兩個時辰的時間,裴之衍在此想了無數種可能,唯獨沒想到毒是俞佑庭下的。
“珞瑩毒殺他的事,是不是真的?”
與白天在公堂時不同,此刻的俞佑庭身上穿著一件普通的藏青色長袍,雖不如那身官袍華麗張揚,卻更能顯出他與眾不同的清冷氣質。
俞佑庭落座,順手摘下戴在頭頂的氈帽,帽頂正中綴著一顆圓潤的白玉紐扣,溫潤光澤在燭光下閃爍不定,“是真的。”
“他知道?”
“知道。”
裴之衍氣極,“他既知道,必定對秦容恨之入骨,你又何必多此一舉給他下毒!今日公堂若非蒼河探出他身中劇毒,人證物證俱在,秦容指使李如山毒殺程嬪成既定事實,還有什么好說!”
相比裴之衍滿身怒意,俞佑庭顯得沉穩太多。
他看向眼前幾十年的舊友,目光里少了幾分往日光彩,暗淡的像是烏篷船上的懸燈,忽明忽滅,“毒是李如山下的,可不是秦容指使的。”
聽到這里,裴之衍沒有被眼罩罩住的右眼猛的一瞠,“你說什么?”
“我說,是李如山下毒害死程柯,但他并沒有受秦容指使,只是妄自揣度秦容的意思,自作主張。”
裴之衍需要冷靜。
半晌,“當初是你口口聲聲說,程柯是秦容害死的,現在……”
“我也沒想到,在秦容眼里阿柯連一盤開胃菜都算不上。”俞佑庭唇角勾起苦澀,“你能想象,那是何等的悲哀?”
裴之衍強自冷靜,“程嬪與別的妃嬪不同……”
“就因為她出身宮女,沒有娘家背景就活該被人忽視?”
裴之衍聽出俞佑庭語氣中的悲憤,嘆了口氣,“你在不公什么?皇宮里被人重視是什么好事?你經歷的多,當知沒有存在感才能存活下去的道理……”
“她活了嗎?”俞佑庭眼眶微紅,卻干澀的沒有一滴眼淚,“含元殿幾乎就是冷宮,存在感還不夠低?如此李如山都沒放過她!”

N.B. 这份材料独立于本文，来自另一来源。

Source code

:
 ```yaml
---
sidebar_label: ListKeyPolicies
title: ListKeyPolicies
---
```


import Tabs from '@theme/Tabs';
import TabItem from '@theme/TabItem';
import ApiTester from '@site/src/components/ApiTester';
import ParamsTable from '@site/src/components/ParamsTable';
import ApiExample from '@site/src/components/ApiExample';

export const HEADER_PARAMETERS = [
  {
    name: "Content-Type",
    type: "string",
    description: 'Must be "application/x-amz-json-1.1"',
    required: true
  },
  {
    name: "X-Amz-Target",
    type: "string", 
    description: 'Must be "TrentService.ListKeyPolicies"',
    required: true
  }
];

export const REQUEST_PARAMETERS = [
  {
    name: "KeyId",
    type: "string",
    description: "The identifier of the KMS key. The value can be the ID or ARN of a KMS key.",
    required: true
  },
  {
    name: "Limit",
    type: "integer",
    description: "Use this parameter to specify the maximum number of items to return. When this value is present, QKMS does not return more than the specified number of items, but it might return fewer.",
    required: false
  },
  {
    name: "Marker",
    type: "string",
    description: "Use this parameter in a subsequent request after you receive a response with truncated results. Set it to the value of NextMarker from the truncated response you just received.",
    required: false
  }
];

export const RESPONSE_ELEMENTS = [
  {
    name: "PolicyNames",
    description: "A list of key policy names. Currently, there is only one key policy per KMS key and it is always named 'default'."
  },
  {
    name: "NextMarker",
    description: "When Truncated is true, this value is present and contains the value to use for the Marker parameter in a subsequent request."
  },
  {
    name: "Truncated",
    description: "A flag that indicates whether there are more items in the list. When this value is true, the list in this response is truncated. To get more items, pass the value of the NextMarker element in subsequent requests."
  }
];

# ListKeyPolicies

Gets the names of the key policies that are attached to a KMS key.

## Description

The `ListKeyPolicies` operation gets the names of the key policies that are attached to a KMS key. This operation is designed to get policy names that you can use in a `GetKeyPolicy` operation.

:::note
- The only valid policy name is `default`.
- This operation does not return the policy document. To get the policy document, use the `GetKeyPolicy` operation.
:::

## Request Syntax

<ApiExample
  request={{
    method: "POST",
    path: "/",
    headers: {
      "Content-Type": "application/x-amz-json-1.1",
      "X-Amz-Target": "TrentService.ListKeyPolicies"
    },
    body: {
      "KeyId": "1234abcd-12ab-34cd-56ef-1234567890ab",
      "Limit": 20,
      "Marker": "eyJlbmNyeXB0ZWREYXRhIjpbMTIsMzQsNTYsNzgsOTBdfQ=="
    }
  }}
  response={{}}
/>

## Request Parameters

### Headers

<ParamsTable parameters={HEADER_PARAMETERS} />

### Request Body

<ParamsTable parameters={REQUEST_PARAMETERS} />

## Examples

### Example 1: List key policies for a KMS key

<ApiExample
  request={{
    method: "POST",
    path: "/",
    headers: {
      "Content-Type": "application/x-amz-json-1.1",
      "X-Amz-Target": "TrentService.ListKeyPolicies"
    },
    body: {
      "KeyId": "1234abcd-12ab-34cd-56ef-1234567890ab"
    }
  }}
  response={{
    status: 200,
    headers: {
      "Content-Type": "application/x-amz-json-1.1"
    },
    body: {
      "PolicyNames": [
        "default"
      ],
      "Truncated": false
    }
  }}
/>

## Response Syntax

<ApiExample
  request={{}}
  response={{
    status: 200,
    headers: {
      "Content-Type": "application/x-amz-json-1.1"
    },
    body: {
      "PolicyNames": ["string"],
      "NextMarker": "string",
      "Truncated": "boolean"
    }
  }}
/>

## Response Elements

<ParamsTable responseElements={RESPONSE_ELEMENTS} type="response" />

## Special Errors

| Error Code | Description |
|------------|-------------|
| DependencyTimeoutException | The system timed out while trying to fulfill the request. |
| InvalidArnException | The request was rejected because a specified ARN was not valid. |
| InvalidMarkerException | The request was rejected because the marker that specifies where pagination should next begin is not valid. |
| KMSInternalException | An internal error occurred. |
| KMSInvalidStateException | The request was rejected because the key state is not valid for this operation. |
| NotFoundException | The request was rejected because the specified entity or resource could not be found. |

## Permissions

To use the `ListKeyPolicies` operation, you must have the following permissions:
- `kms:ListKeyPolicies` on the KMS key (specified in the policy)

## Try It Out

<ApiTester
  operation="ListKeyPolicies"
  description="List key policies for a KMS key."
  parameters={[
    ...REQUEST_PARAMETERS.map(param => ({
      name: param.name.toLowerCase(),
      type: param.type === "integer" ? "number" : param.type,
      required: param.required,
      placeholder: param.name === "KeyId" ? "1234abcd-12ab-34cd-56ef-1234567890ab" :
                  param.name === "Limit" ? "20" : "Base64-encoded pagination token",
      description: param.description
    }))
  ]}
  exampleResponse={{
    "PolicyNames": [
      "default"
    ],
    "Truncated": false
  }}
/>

裴之衍知俞佑庭對程柯用情至深,不再辯駁,“你何時知道不是皇后所為?”
“在李如山被我從珞瑩手里救下來之后。”
俞佑庭不是易怒的人,他再憤怒,也不會顯得暴跳如雷,“我問過他,他親口承認毒殺阿柯,亦說出當時也只是意會秦容的意思,并沒有得到明確的指示。”
“皇后怎么說的?”
“他殺死小桂子之后在屋里找出一本賬簿,方知姜梓暗中接濟含元殿,于是入延春宮想要告密,哪知話只說了前半句秦容便十分不耐煩,說一個不受寵的嬪妾也需要她費神!”
“就這一句話?”
俞佑庭點頭,“李如山理解成,殺。”
“李如山該死!”
裴之衍沉下一口氣,“你既知程嬪之死不是皇后所為,為什么還要促成這樁案子?早將真相告知晉王,解了他的心結,也免得他再有執念。”
“可我覺得,是秦容所為。”俞佑庭的目光,漸漸冰冷。
裴之衍,“你剛剛才說不是她。”
“如果不是秦容在后宮只手遮天,手段殘忍,李如山怎么會有那樣的意會?”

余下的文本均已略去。